Rhet/comp scholars in the audience might recognize elements of expressivism in this argument. Expressivist pedagogies emerged within the wider “process” movement in composition studies but with a more specific focus on teaching writing as a self-directed, personal activity through which writers create, manipulate, and express their own sense of identity. Expressivism is still present in various ways in composition pedagogy (freewriting, response essays, etc.) but seems to have been eclipsed through a growing emphasis on teaching academic writing through particular genres and disciplines (Writing across the Curriculum, professional/technical writing, etc.).

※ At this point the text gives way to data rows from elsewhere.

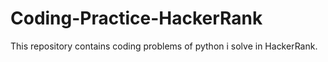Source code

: # Coding-Practice-HackerRank
This repository contains coding problems of python i solve in HackerRank.
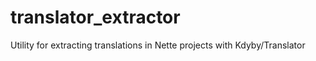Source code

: # translator_extractor
Utility for extracting translations in Nette projects with Kdyby/Translator

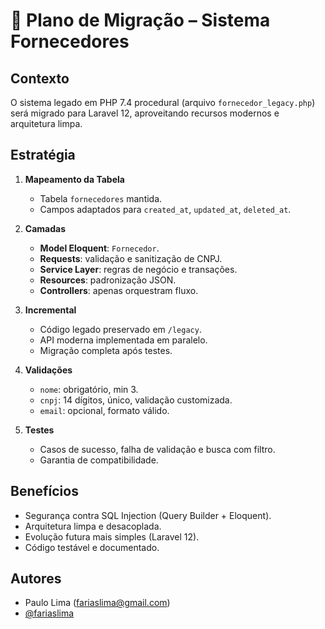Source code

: 
# 📄 Plano de Migração – Sistema Fornecedores

## Contexto
O sistema legado em PHP 7.4 procedural (arquivo `fornecedor_legacy.php`) será migrado para Laravel 12, aproveitando recursos modernos e arquitetura limpa.
## Estratégia

1. **Mapeamento da Tabela**
   - Tabela `fornecedores` mantida.
   - Campos adaptados para `created_at`, `updated_at`, `deleted_at`.

2. **Camadas**
   - **Model Eloquent**: `Fornecedor`.
   - **Requests**: validação e sanitização de CNPJ.
   - **Service Layer**: regras de negócio e transações.
   - **Resources**: padronização JSON.
   - **Controllers**: apenas orquestram fluxo.

3. **Incremental**
   - Código legado preservado em `/legacy`.
   - API moderna implementada em paralelo.
   - Migração completa após testes.

4. **Validações**
   - `nome`: obrigatório, min 3.
   - `cnpj`: 14 dígitos, único, validação customizada.
   - `email`: opcional, formato válido.

5. **Testes**
   - Casos de sucesso, falha de validação e busca com filtro.
   - Garantia de compatibilidade.
## Benefícios
- Segurança contra SQL Injection (Query Builder + Eloquent).
- Arquitetura limpa e desacoplada.
- Evolução futura mais simples (Laravel 12).
- Código testável e documentado.
## Autores

- Paulo Lima (fariaslima@gmail.com)
- [@fariaslima](https://www.github.com/fariaslima)

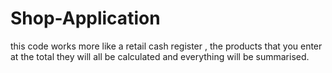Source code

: # Shop-Application
this code works more like a retail cash register , the products that you enter at the total they will all be calculated and everything will be summarised.
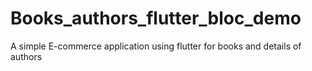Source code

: # Books_authors_flutter_bloc_demo
A simple E-commerce application using  flutter for books and details of authors
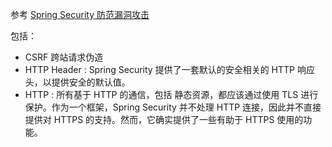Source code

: 参考 [Spring Security 防范漏洞攻击](https://springdoc.cn/spring-security/features/exploits/index.html)

包括：

- CSRF 跨站请求伪造
- HTTP Header : Spring Security 提供了一套默认的安全相关的 HTTP 响应头，以提供安全的默认值。
- HTTP : 所有基于 HTTP 的通信，包括 静态资源，都应该通过使用 TLS 进行保护。作为一个框架，Spring Security 并不处理 HTTP 连接，因此并不直接提供对 HTTPS 的支持。然而，它确实提供了一些有助于 HTTPS 使用的功能。
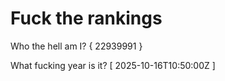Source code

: # Fuck the rankings

Who the hell am I?
{ 22939991 }

What fucking year is it?
[ 2025-10-16T10:50:00Z ]
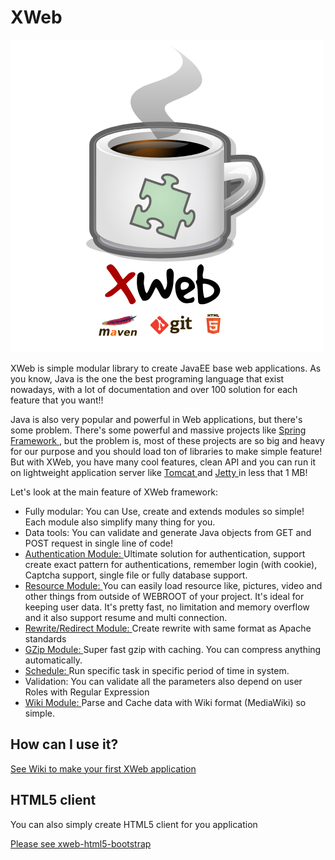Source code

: # XWeb

![XWeb](logo.png "XWeb project")

XWeb is simple modular library to create JavaEE base web applications. As you know, Java is the one the best programing language that exist nowadays, with a lot of documentation and over 100 solution for each feature that you want!!

Java is also very popular and powerful in Web applications, but there's some problem. There's some powerful and massive projects like [Spring Framework ](projects.spring.io/spring-framework), but the problem is, most of these projects are so big and heavy for our purpose and you should load ton of libraries to make simple feature! But with XWeb, you have many cool features, clean API and you can run it on lightweight application server like [Tomcat ](tomcat.apache.org) and [Jetty ](http://www.eclipse.org/jetty) in less that 1 MB!

Let's look at the main feature of XWeb framework:

* Fully modular: You can Use, create and extends modules so simple! Each module also simplify many thing for you.
* Data tools: You can validate and generate Java objects from GET and POST request in single line of code!
* [Authentication Module: ](https://github.com/abdollahpour/xweb/wiki/AuthenticationModule) Ultimate solution for authentication, support create exact pattern for authentications, remember login (with cookie), Captcha support, single file or fully database support.
* [Resource Module: ](https://github.com/abdollahpour/xweb/wiki/ResourceModule) You can easily load resource like, pictures, video and other things from outside of WEBROOT of your project. It's ideal for keeping user data. It's pretty fast, no limitation and memory overflow and it also support resume and multi connection.
* [Rewrite/Redirect Module: ](https://github.com/abdollahpour/xweb/wiki/RewriteModule) Create rewrite with same format as Apache standards
* [GZip Module: ](https://github.com/abdollahpour/xweb/wiki/GzipModule) Super fast gzip with caching. You can compress anything automatically.
* [Schedule: ](https://github.com/abdollahpour/xweb/wiki/Schedule) Run specific task in specific period of time in system.
* Validation: You can validate all the parameters also depend on user Roles with Regular Expression
* [Wiki Module: ](https://github.com/abdollahpour/xweb-wiki) Parse and Cache data with Wiki format (MediaWiki) so simple.

## How can I use it?
[See Wiki to make your first XWeb application](https://github.com/abdollahpour/xweb/wiki)

## HTML5 client
You can also simply create HTML5 client for you application

[Please see xweb-html5-bootstrap](https://github.com/abdollahpour/xweb-html5-bootstrap)
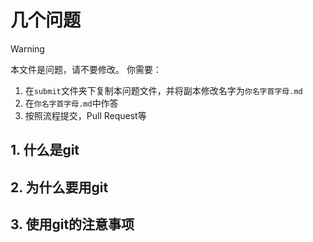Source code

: # 几个问题

> [!WARNING]
> 本文件是问题，请不要修改。
> 你需要：
> 1. 在`submit`文件夹下复制本问题文件，并将副本修改名字为`你名字首字母.md`
> 2. 在`你名字首字母.md`中作答
> 3. 按照流程提交，Pull Request等

## 1. 什么是git

## 2. 为什么要用git

## 3. 使用git的注意事项
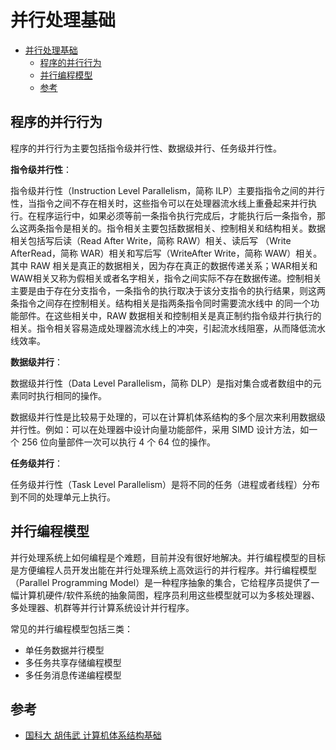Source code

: # 并行处理基础

- [并行处理基础](#并行处理基础)
  - [程序的并行行为](#程序的并行行为)
  - [并行编程模型](#并行编程模型)
  - [参考](#参考)

## 程序的并行行为

程序的并行行为主要包括指令级并行性、数据级并行、任务级并行性。

**指令级并行性**：

指令级并行性（Instruction Level Parallelism，简称 ILP）主要指指令之间的并行性，当指令之间不存在相关时，这些指令可以在处理器流水线上重叠起来并行执行。在程序运行中，如果必须等前一条指令执行完成后，才能执行后一条指令，那么这两条指令是相关的。指令相关主要包括数据相关、控制相关和结构相关。数据相关包括写后读（Read After Write，简称 RAW）相关、读后写
（Write AfterRead，简称 WAR）相关和写后写（WriteAfter Write，简称 WAW）相关。其中 RAW 相关是真正的数据相关，因为存在真正的数据传递关系；WAR相关和WAW相关又称为假相关或者名字相关，指令之间实际不存在数据传递。控制相关主要是由于存在分支指令，一条指令的执行取决于该分支指令的执行结果，则这两条指令之间存在控制相关。结构相关是指两条指令同时需要流水线中
的同一个功能部件。在这些相关中，RAW 数据相关和控制相关是真正制约指令级并行执行的相关。指令相关容易造成处理器流水线上的冲突，引起流水线阻塞，从而降低流水线效率。

**数据级并行**：

数据级并行性（Data Level Parallelism，简称 DLP）是指对集合或者数组中的元素同时执行相同的操作。

数据级并行性是比较易于处理的，可以在计算机体系结构的多个层次来利用数据级并行性。例如：可以在处理器中设计向量功能部件，采用 SIMD 设计方法，如一个 256 位向量部件一次可以执行 4 个 64 位的操作。

**任务级并行**：

任务级并行性（Task Level Parallelism）是将不同的任务（进程或者线程）分布到不同的处理单元上执行。

## 并行编程模型

并行处理系统上如何编程是个难题，目前并没有很好地解决。并行编程模型的目标是方便编程人员开发出能在并行处理系统上高效运行的并行程序。并行编程模型（Parallel Programming Model）是一种程序抽象的集合，它给程序员提供了一幅计算机硬件/软件系统的抽象简图，程序员利用这些模型就可以为多核处理器、多处理器、机群等并行计算系统设计并行程序。

常见的并行编程模型包括三类：

- 单任务数据并行模型
- 多任务共享存储编程模型
- 多任务消息传递编程模型

## 参考

- [国科大 胡伟武 计算机体系结构基础](https://foxsen.github.io/archbase/bookdown.pdf)
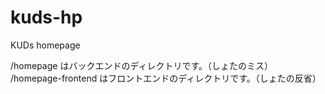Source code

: # kuds-hp
KUDs homepage

/homepage はバックエンドのディレクトリです。（しょたのミス）  
/homepage-frontend はフロントエンドのディレクトリです。（しょたの反省）
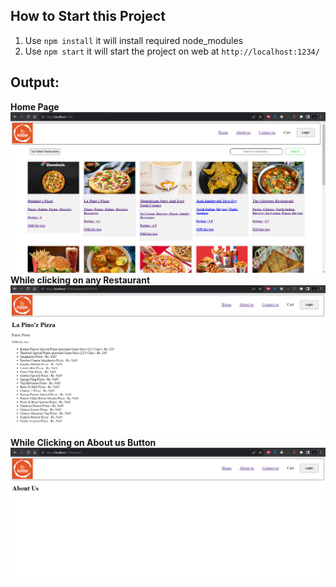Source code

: ## How to Start this Project

1. Use `npm install` it will install required node_modules
2. Use `npm start` it will start the project on web at `http://localhost:1234/`

## Output:

**Home Page**
![Output01](./Output01.PNG)
**While clicking on any Restaurant**
![Output02](./Output02.PNG)
**While Clicking on About us Button**
![Output03](./Output03.PNG)
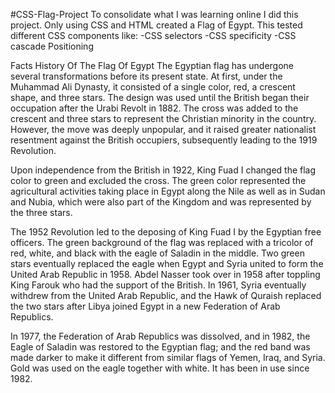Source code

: #CSS-Flag-Project
To consolidate what I was learning online I did this project. Only using CSS and HTML created a Flag of Egypt.
This tested different CSS components like:
-CSS selectors
-CSS specificity
-CSS cascade 
Positioning

Facts
History Of The Flag Of Egypt
The Egyptian flag has undergone several transformations before its present state. At first, under the Muhammad Ali Dynasty, it consisted of a single color, red, a crescent shape, and three stars. The design was used until the British began their occupation after the Urabi Revolt in 1882. The cross was added to the crescent and three stars to represent the Christian minority in the country. However, the move was deeply unpopular, and it raised greater nationalist resentment against the British occupiers, subsequently leading to the 1919 Revolution.

Upon independence from the British in 1922, King Fuad I changed the flag color to green and excluded the cross. The green color represented the agricultural activities taking place in Egypt along the Nile as well as in Sudan and Nubia, which were also part of the Kingdom and was represented by the three stars.

The 1952 Revolution led to the deposing of King Fuad I by the Egyptian free officers. The green background of the flag was replaced with a tricolor of red, white, and black with the eagle of Saladin in the middle. Two green stars eventually replaced the eagle when Egypt and Syria united to form the United Arab Republic in 1958. Abdel Nasser took over in 1958 after toppling King Farouk who had the support of the British. In 1961, Syria eventually withdrew from the United Arab Republic, and the Hawk of Quraish replaced the two stars after Libya joined Egypt in a new Federation of Arab Republics.

In 1977, the Federation of Arab Republics was dissolved, and in 1982, the Eagle of Saladin was restored to the Egyptian flag; and the red band was made darker to make it different from similar flags of Yemen, Iraq, and Syria. Gold was used on the eagle together with white. It has been in use since 1982.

So what does this have to do with ChatGPT and generative AI? Well, I think the main takeaway from the public conversations I have seen so far is that generative AI is really really (really) good at producing texts that have clearly defined rhetorical goals (i.e. motives) and a large sample of established genre models. Ironically, something like the personal statement, a common genre taught in professional writing courses, would be an ideal candidate for a generative AI system considering that the goal is clear (present a professional narrative of my accomplishments) and the genre conventions are well-established. Imagine a generative AI system (which may already exist) that can produce personal statements for different audiences and job positions based on your CV. As someone who had to craft over thirty different cover letters when he went on the academic job market, such a program sounds highly appealing.


However, I think writers would be missing out on an important identity-building moment in this scenario. Writing is not only a way through which we represent ourselves through symbolic means, our professional identities in this case, but also a way that we can participate in the very construction of this identity.


But maybe I’m overreacting. So to back up a bit from my humanist manifesto here, this is not to say that “identity building” cannot also be an integral component of interacting with generative AI systems. A recent article I came across on the work of “prompt engineering” demonstrates how writers can still participate in the construction of AI-generated texts in meaningful ways.


Prompt engineers (a somewhat misleading title considering no one knows what’s actually happening behind the scenes) are tasked with getting AI systems to produce the desired results of their query. For example, if you were trying to create a cover letter for a teaching job that emphasized your past experience as camp counselor, a prompt engineer would be better at giving the AI the precise set of instructions to produce the most relevant result with the desired tone, length, focus, examples from your resume, etc. From a rhetorical perspective, prompt engineering sounds like a great strategy for helping writers to “articulate something they wanted to articulate” by collapsing the usual boundaries between the rhetorical goals of the text (the prompt) and the production of the text itself (the generated output).


So maybe the silver lining of generative AI, at least for those of us who teach writing, is that it can encourage writers to become more critical readers of the texts that they produce (or co-produce) and that circulate as representatives on their behalf. Counterintuitively, injecting greater speed and manipulability into the composing process might just lead to slower, more reflective engagement with the end result.